L’hybridation discrète mais efficace du Mercedes Citaro

C’est un hybride, et c’est heureusement marqué dessus car il faut vraiment être extrêmement attentif pour distinguer ce Citaro de l’un de ses homologues purement thermiques. Mercedes a fait le choix d’un système accessible, c’est-à-dire peu onéreux, susceptible d’être amorti et n’exigeant ni adaptation des garages, ni formation spécifique des chauffeurs et des mécaniciens. Ce Citaro apparaît ainsi comme un compromis raisonnable, voire rentable, à défaut d’être spectaculaire.

C’est dans les rues de Mannheim, au sud-ouest de l’Allemagne, que nous avons pris en main le nouveau Citaro hybride en environnement urbain. Lors de son installation au poste de conduite, puis dans la circulation, le chauffeur n’est pas dépaysé s’il vient de conduire un Citaro diesel ou gaz, car rien ne change! À l’atelier, le personnel ressentira la même impression de déjà-vu. Au plus notera-t-il l’apparition d’un « disque » entre le moteur et la boîte de vitesses, et celle d’un boîtier en toiture. Cette discrétion de l’hybridation est un argument fort: il n’y a ni rupture, ni nouvelle habitude ou nouveau savoir-faire à acquérir. Le Citaro hybride peut ainsi s’insérer dans un parc de façon totalement transparente.

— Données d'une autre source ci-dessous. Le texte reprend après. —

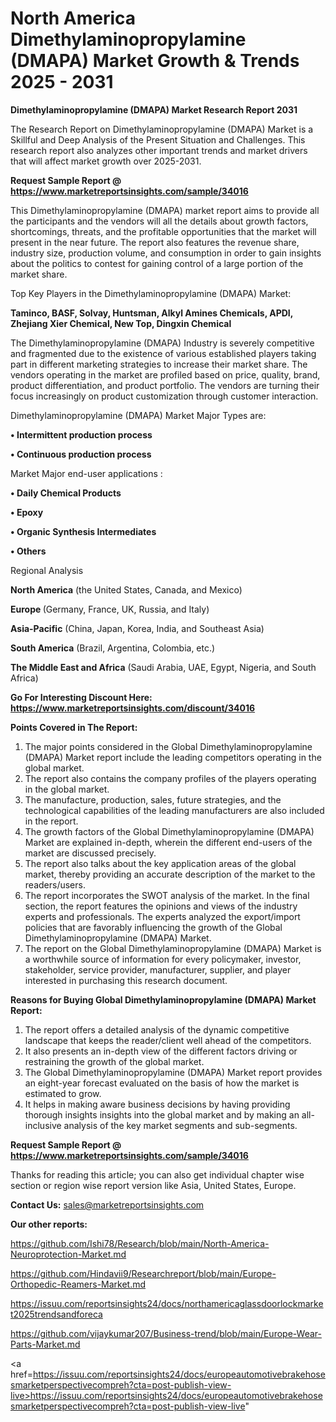 # North America Dimethylaminopropylamine (DMAPA) Market Growth & Trends 2025 - 2031

<strong>Dimethylaminopropylamine (DMAPA) Market Research Report 2031</strong>

The Research Report on Dimethylaminopropylamine (DMAPA) Market is a Skillful and Deep Analysis of the Present Situation and Challenges. This research report also analyzes other important trends and market drivers that will affect market growth over 2025-2031.

<strong>Request Sample Report @ <a href=https://www.marketreportsinsights.com/sample/34016>https://www.marketreportsinsights.com/sample/34016</a></strong>

This Dimethylaminopropylamine (DMAPA) market report aims to provide all the participants and the vendors will all the details about growth factors, shortcomings, threats, and the profitable opportunities that the market will present in the near future. The report also features the revenue share, industry size, production volume, and consumption in order to gain insights about the politics to contest for gaining control of a large portion of the market share.

Top Key Players in the Dimethylaminopropylamine (DMAPA) Market:

<strong>Taminco, BASF, Solvay, Huntsman, Alkyl Amines Chemicals, APDI, Zhejiang Xier Chemical, New Top, Dingxin Chemical</strong>

The Dimethylaminopropylamine (DMAPA) Industry is severely competitive and fragmented due to the existence of various established players taking part in different marketing strategies to increase their market share. The vendors operating in the market are profiled based on price, quality, brand, product differentiation, and product portfolio. The vendors are turning their focus increasingly on product customization through customer interaction.

Dimethylaminopropylamine (DMAPA) Market Major Types are:

<strong>•  Intermittent production process

•  Continuous production process</strong>

Market Major end-user applications :

<strong>•  Daily Chemical Products

•  Epoxy

•  Organic Synthesis Intermediates

•  Others</strong>

Regional Analysis

</u><strong><b>North America</b></strong> (the United States, Canada, and Mexico)

<strong><b>Europe </b></strong>(Germany, France, UK, Russia, and Italy)

<strong><b>Asia-Pacific</b></strong> (China, Japan, Korea, India, and Southeast Asia)

<strong><b>South America</b></strong> (Brazil, Argentina, Colombia, etc.)

<strong><b>The Middle East and Africa</b></strong> (Saudi Arabia, UAE, Egypt, Nigeria, and South Africa)

<strong>Go For Interesting Discount Here: <a href=https://www.marketreportsinsights.com/discount/34016>https://www.marketreportsinsights.com/discount/34016</a></strong>

<strong>Points Covered in The Report:</strong>
<ol>
  <li>The major points considered in the Global Dimethylaminopropylamine (DMAPA) Market report include the leading competitors operating in the global market.</li>
  <li>The report also contains the company profiles of the players operating in the global market.</li>
  <li>The manufacture, production, sales, future strategies, and the technological capabilities of the leading manufacturers are also included in the report.</li>
  <li>The growth factors of the Global Dimethylaminopropylamine (DMAPA) Market are explained in-depth, wherein the different end-users of the market are discussed precisely.</li>
  <li>The report also talks about the key application areas of the global market, thereby providing an accurate description of the market to the readers/users.</li>
  <li>The report incorporates the SWOT analysis of the market. In the final section, the report features the opinions and views of the industry experts and professionals. The experts analyzed the export/import policies that are favorably influencing the growth of the Global Dimethylaminopropylamine (DMAPA) Market.</li>
  <li>The report on the Global Dimethylaminopropylamine (DMAPA) Market is a worthwhile source of information for every policymaker, investor, stakeholder, service provider, manufacturer, supplier, and player interested in purchasing this research document.</li>
</ol>
<strong>Reasons for Buying Global Dimethylaminopropylamine (DMAPA) Market Report:</strong>

<ol>
  <li>The report offers a detailed analysis of the dynamic competitive landscape that keeps the reader/client well ahead of the competitors.</li>
  <li>It also presents an in-depth view of the different factors driving or restraining the growth of the global market.</li>
  <li>The Global Dimethylaminopropylamine (DMAPA) Market report provides an eight-year forecast evaluated on the basis of how the market is estimated to grow.</li>
  <li>It helps in making aware business decisions by having providing thorough insights insights into the global market and by making an all-inclusive analysis of the key market segments and sub-segments.</li>
</ol>
<strong>Request Sample Report @ <a href=https://www.marketreportsinsights.com/sample/34016>https://www.marketreportsinsights.com/sample/34016</a></strong>


Thanks for reading this article; you can also get individual chapter wise section or region wise report version like Asia, United States, Europe.

<strong>Contact Us:</strong>
sales@marketreportsinsights.com

<strong>Our other reports:</strong>

<a href=https://github.com/Ishi78/Research/blob/main/North-America-Neuroprotection-Market.md>https://github.com/Ishi78/Research/blob/main/North-America-Neuroprotection-Market.md</a>

<a href=https://github.com/Hindavii9/Researchreport/blob/main/Europe-Orthopedic-Reamers-Market.md>https://github.com/Hindavii9/Researchreport/blob/main/Europe-Orthopedic-Reamers-Market.md</a>

<a href=https://issuu.com/reportsinsights24/docs/northamericaglassdoorlockmarket2025trendsandforeca>https://issuu.com/reportsinsights24/docs/northamericaglassdoorlockmarket2025trendsandforeca</a>

<a href=https://github.com/vijaykumar207/Business-trend/blob/main/Europe-Wear-Parts-Market.md>https://github.com/vijaykumar207/Business-trend/blob/main/Europe-Wear-Parts-Market.md</a>

<a href=https://issuu.com/reportsinsights24/docs/europeautomotivebrakehosesmarketperspectivecompreh?cta=post-publish-view-live>https://issuu.com/reportsinsights24/docs/europeautomotivebrakehosesmarketperspectivecompreh?cta=post-publish-view-live</a>"
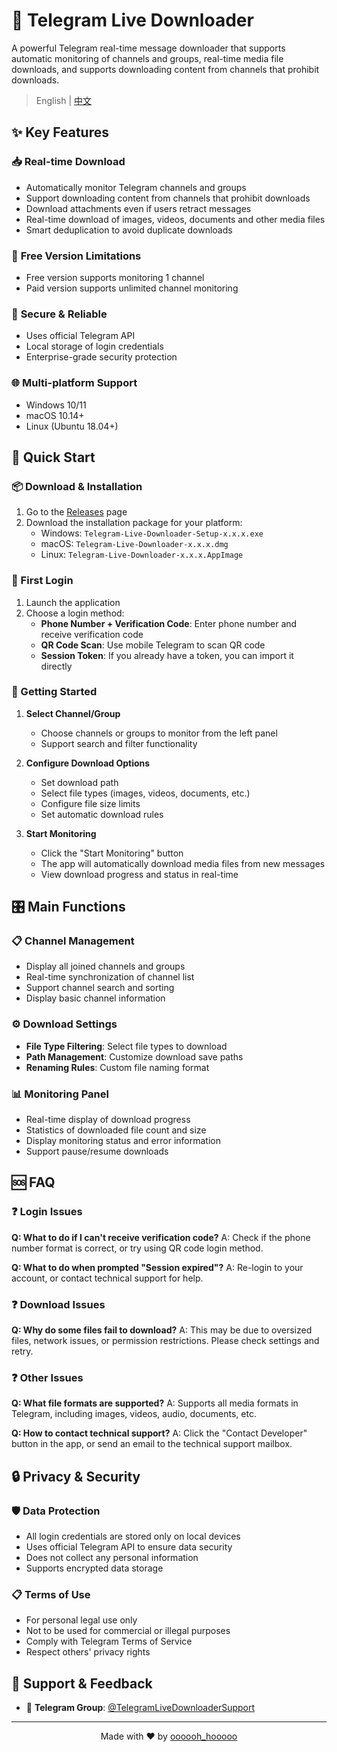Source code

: # 📲 Telegram Live Downloader

A powerful Telegram real-time message downloader that supports automatic monitoring of channels and groups, real-time media file downloads, and supports downloading content from channels that prohibit downloads.

> English | [中文](README.md)

## ✨ Key Features

### 📥 **Real-time Download**
- Automatically monitor Telegram channels and groups
- Support downloading content from channels that prohibit downloads
- Download attachments even if users retract messages
- Real-time download of images, videos, documents and other media files
- Smart deduplication to avoid duplicate downloads

### 📂 **Free Version Limitations**
- Free version supports monitoring 1 channel
- Paid version supports unlimited channel monitoring

### 🔐 **Secure & Reliable**
- Uses official Telegram API
- Local storage of login credentials
- Enterprise-grade security protection

### 🌐 **Multi-platform Support**
- Windows 10/11
- macOS 10.14+
- Linux (Ubuntu 18.04+)

## 🚀 Quick Start

### 📦 Download & Installation

1. Go to the [Releases](https://github.com/your-repo/releases) page
2. Download the installation package for your platform:
   - Windows: `Telegram-Live-Downloader-Setup-x.x.x.exe`
   - macOS: `Telegram-Live-Downloader-x.x.x.dmg`
   - Linux: `Telegram-Live-Downloader-x.x.x.AppImage`

### 🔑 First Login

1. Launch the application
2. Choose a login method:
   - **Phone Number + Verification Code**: Enter phone number and receive verification code
   - **QR Code Scan**: Use mobile Telegram to scan QR code
   - **Session Token**: If you already have a token, you can import it directly

### 📁 Getting Started

1. **Select Channel/Group**
   - Choose channels or groups to monitor from the left panel
   - Support search and filter functionality

2. **Configure Download Options**
   - Set download path
   - Select file types (images, videos, documents, etc.)
   - Configure file size limits
   - Set automatic download rules

3. **Start Monitoring**
   - Click the "Start Monitoring" button
   - The app will automatically download media files from new messages
   - View download progress and status in real-time

## 🎛️ Main Functions

### 📋 **Channel Management**
- Display all joined channels and groups
- Real-time synchronization of channel list
- Support channel search and sorting
- Display basic channel information

### ⚙️ **Download Settings**
- **File Type Filtering**: Select file types to download
- **Path Management**: Customize download save paths
- **Renaming Rules**: Custom file naming format

### 📊 **Monitoring Panel**
- Real-time display of download progress
- Statistics of downloaded file count and size
- Display monitoring status and error information
- Support pause/resume downloads

## 🆘 FAQ

### ❓ **Login Issues**

**Q: What to do if I can't receive verification code?**
A: Check if the phone number format is correct, or try using QR code login method.

**Q: What to do when prompted "Session expired"?**
A: Re-login to your account, or contact technical support for help.

### ❓ **Download Issues**

**Q: Why do some files fail to download?**
A: This may be due to oversized files, network issues, or permission restrictions. Please check settings and retry.

### ❓ **Other Issues**

**Q: What file formats are supported?**
A: Supports all media formats in Telegram, including images, videos, audio, documents, etc.

**Q: How to contact technical support?**
A: Click the "Contact Developer" button in the app, or send an email to the technical support mailbox.

## 🔒 Privacy & Security

### 🛡️ **Data Protection**
- All login credentials are stored only on local devices
- Uses official Telegram API to ensure data security
- Does not collect any personal information
- Supports encrypted data storage

### 📋 **Terms of Use**
- For personal legal use only
- Not to be used for commercial or illegal purposes
- Comply with Telegram Terms of Service
- Respect others' privacy rights

## 💬 Support & Feedback

- 💬 **Telegram Group**: [@TelegramLiveDownloaderSupport](https://t.me/tg_live_downloader_support)

---

<div align="center">

Made with ❤️ by [oooooh_hooooo](https://t.me/oooooh_hooooo)

</div>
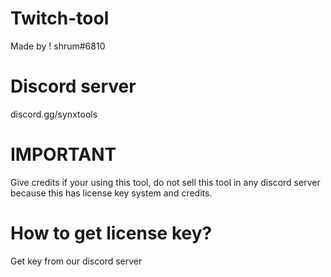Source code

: # Twitch-tool

Made by ! shrum#6810

# Discord server
discord.gg/synxtools

# IMPORTANT
Give credits if your using this tool, do not sell this tool in any discord server because this has license key system and credits.

# How to get license key?
Get key from our discord server
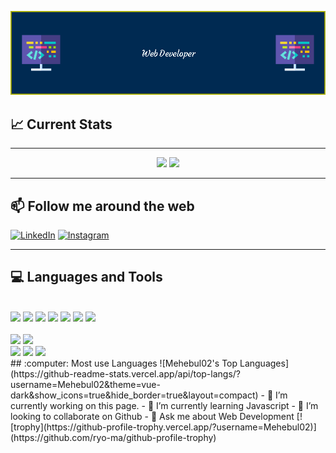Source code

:

![Header](./github-header-image.png)
  
## :chart_with_upwards_trend: Current Stats

 ---

<p align="center">
 <img  src="https://github-readme-stats.vercel.app/api?username=Mehebul02&show_icons=true&theme=bear" width="400">
  <img src="https://github-readme-streak-stats.herokuapp.com?user=Mehebul02&theme=dark&hide_border=true" width="400">
</p>

--- 
## :mailbox: Follow me around the web
<a href="https://www.linkedin.com/in/mehebul-alif-9b865025b/" target="_blank"><img src="https://img.shields.io/badge/LinkedIn-%230077B5.svg?&style=flat-square&logo=linkedin&logoColor=white" alt="LinkedIn" width="300"></a>
<a href="https://www.instagram.com/alif.islam.212/" target="_blank"><img src="https://img.shields.io/badge/Instagram-%23E4405F.svg?&style=flat-square&logo=instagram&logoColor=white" alt="Instagram" width="300"></a>

--- 
## :computer: Languages and Tools

</br>
<code><img width="8%" src="https://www.vectorlogo.zone/logos/w3_html5/w3_html5-icon.svg"></code>
  <code><img width="8%" src="https://www.vectorlogo.zone/logos/w3_css/w3_css-icon.svg"></code>
  <code><img width="8%" src="https://www.vectorlogo.zone/logos/tailwindcss/tailwindcss-icon.svg"></code>
  <code><img width="8%" src="https://www.vectorlogo.zone/logos/javascript/javascript-icon.svg"></code>
  <code><img width="8%" src="https://www.vectorlogo.zone/logos/reactjs/reactjs-icon.svg"></code>
  <code><img width="8%" src="https://www.vectorlogo.zone/logos/nodejs/nodejs-horizontal.svg"></code>
  <code><img width="8%" src="https://www.vectorlogo.zone/logos/mongodb/mongodb-icon.svg"></code>
    <br /></br>
  <code><img width="8%" src="https://www.vectorlogo.zone/logos/sqlite/sqlite-ar21.svg"></code>
  <code><img width="8%" src="https://www.vectorlogo.zone/logos/firebase/firebase-ar21.svg"></code>
  <br />
  <code><img width="10%" src="https://www.vectorlogo.zone/logos/git-scm/git-scm-ar21.svg"></code>
  <code><img width="10%" src="https://www.vectorlogo.zone/logos/yaml/yaml-ar21.svg"></code>
  <code><img width="10%" src="https://www.vectorlogo.zone/logos/gnu_bash/gnu_bash-ar21.svg"></code>
</br>
## :computer: Most use Languages
![Mehebul02's Top Languages](https://github-readme-stats.vercel.app/api/top-langs/?username=Mehebul02&theme=vue-dark&show_icons=true&hide_border=true&layout=compact)
- 🔭 I’m currently working on this page. 
- 🌱 I’m currently learning Javascript 
- 👯 I’m looking to collaborate on Github 
- 💬 Ask me about Web Development 
[![trophy](https://github-profile-trophy.vercel.app/?username=Mehebul02)](https://github.com/ryo-ma/github-profile-trophy)







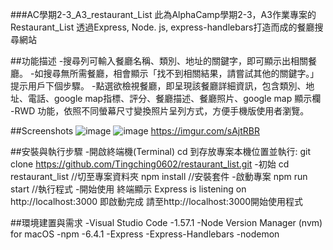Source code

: ###AC學期2-3_A3_restaurant_List
此為AlphaCamp學期2-3，A3作業專案的Restaurant_List
透過Express, Node. js, express-handlebars打造而成的餐廳搜尋網站 

##功能描述
-搜尋列可輸入餐廳名稱、類別、地址的關鍵字，即可顯示出相關餐廳。
-如搜尋無所需餐廳，相會顯示「找不到相關結果，請嘗試其他的關鍵字。」提示用戶下個步驟。
-點選欲檢視餐廳，即呈現該餐廳詳細資訊，包含類別、地址、電話、google map指標、評分、餐廳描述、餐廳照片、google map 顯示欄
-RWD 功能，依照不同螢幕尺寸變換照片呈列方式，方便手機版使用者瀏覽。

##Screenshots
![image](https://imgur.com/adKiuiu)
![image](https://imgur.com/sAjtRBR)
https://imgur.com/sAjtRBR

##安裝與執行步驟
-開啟終端機(Terminal) cd 到存放專案本機位置並執行:
git clone https://github.com/Tingching0602/restaurant_list.git
-初始
cd restaurant_list  //切至專案資料夾
npm install  //安裝套件
-啟動專案
npm run start  //執行程式
-開始使用 終端顯示 Express is listening on http://localhost:3000 即啟動完成
請至http://localhost:3000開始使用程式

##環境建置與需求
-Visual Studio Code -1.57.1
-Node Version Manager (nvm) for macOS 
-npm -6.4.1
-Express
-Express-Handlebars
-nodemon
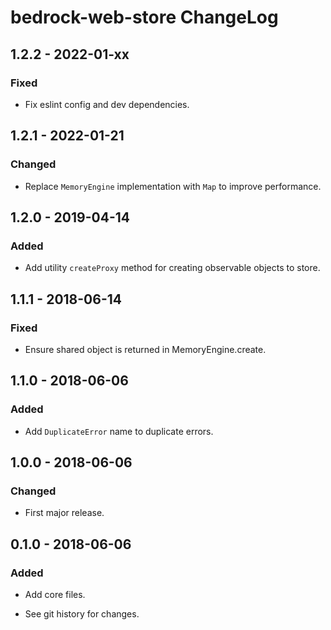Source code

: # bedrock-web-store ChangeLog

## 1.2.2 - 2022-01-xx

### Fixed
- Fix eslint config and dev dependencies.

## 1.2.1 - 2022-01-21

### Changed
- Replace `MemoryEngine` implementation with `Map` to improve performance.

## 1.2.0 - 2019-04-14

### Added
- Add utility `createProxy` method for creating observable objects
  to store.

## 1.1.1 - 2018-06-14

### Fixed
- Ensure shared object is returned in MemoryEngine.create.

## 1.1.0 - 2018-06-06

### Added
- Add `DuplicateError` name to duplicate errors.

## 1.0.0 - 2018-06-06

### Changed
- First major release.

## 0.1.0 - 2018-06-06

### Added
- Add core files.

- See git history for changes.

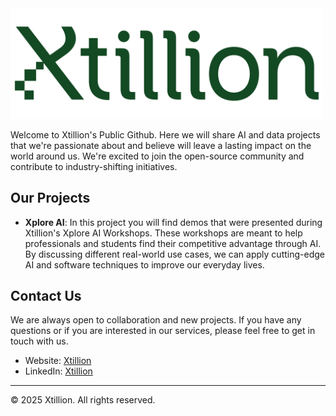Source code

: <img src="../img/logo.png" alt="Xtillion Logo" width="500"/>


Welcome to Xtillion's Public Github. Here we will share AI and data projects that we're passionate about and believe will leave a lasting impact on the world around us. We're excited to join the open-source community and contribute to industry-shifting initiatives.

## Our Projects
- **Xplore AI**: In this project you will find demos that were presented during Xtillion's Xplore AI Workshops. These workshops are meant to help professionals and students find their competitive advantage through AI. By discussing different real-world use cases, we can apply cutting-edge AI and software techniques to improve our everyday lives. 


## Contact Us

We are always open to collaboration and new projects. If you have any questions or if you are interested in our services, please feel free to get in touch with us.

- Website: [Xtillion](https://www.xtillion.com/)
- LinkedIn: [Xtillion](https://www.linkedin.com/company/xtillion/)

---
© 2025 Xtillion. All rights reserved.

Un TCO réduit de 2,5 % par rapport au diesel

À la fin de la décennie précédente, lors de la floraison des premiers prototypes hybrides, l’hybridation était à la mode et utilisée comme moyen de communication par les réseaux. Aujourd’hui sortie de l’enfance tapageuse et confrontée au marché, l’hybridation doit s’imposer face aux solutions concurrentes. Pour être choisie, elle doit être rentable et présenter un coût total de possession (total cost of ownership, TCO) compétitif. Mercedes a donc opté pour des solutions économiques qui n’entraînent qu’un faible surcoût. Corollaire de cette modestie, l’économie de carburant n’est pas extraordinaire. Cependant, à l’heure des comptes, le compromis est rentable. En effet, le surcoût par rapport au diesel est de l’ordre de 15 000 euros pour une économie de carburant atteignant 8,5 % grâce à l’hybridation et aux autres optimisations, notamment celle de la direction. Finalement, le TCO est réduit de 2,5 % par rapport au diesel. C’est froidement comptable, mais ça fait un bus gratuit tous les 40 bus achetés! Là est le bonus économique auquel s’ajoute l’avantage environnemental avec des émissions de CO2 réduites dans les mêmes proportions que la consommation de carburant.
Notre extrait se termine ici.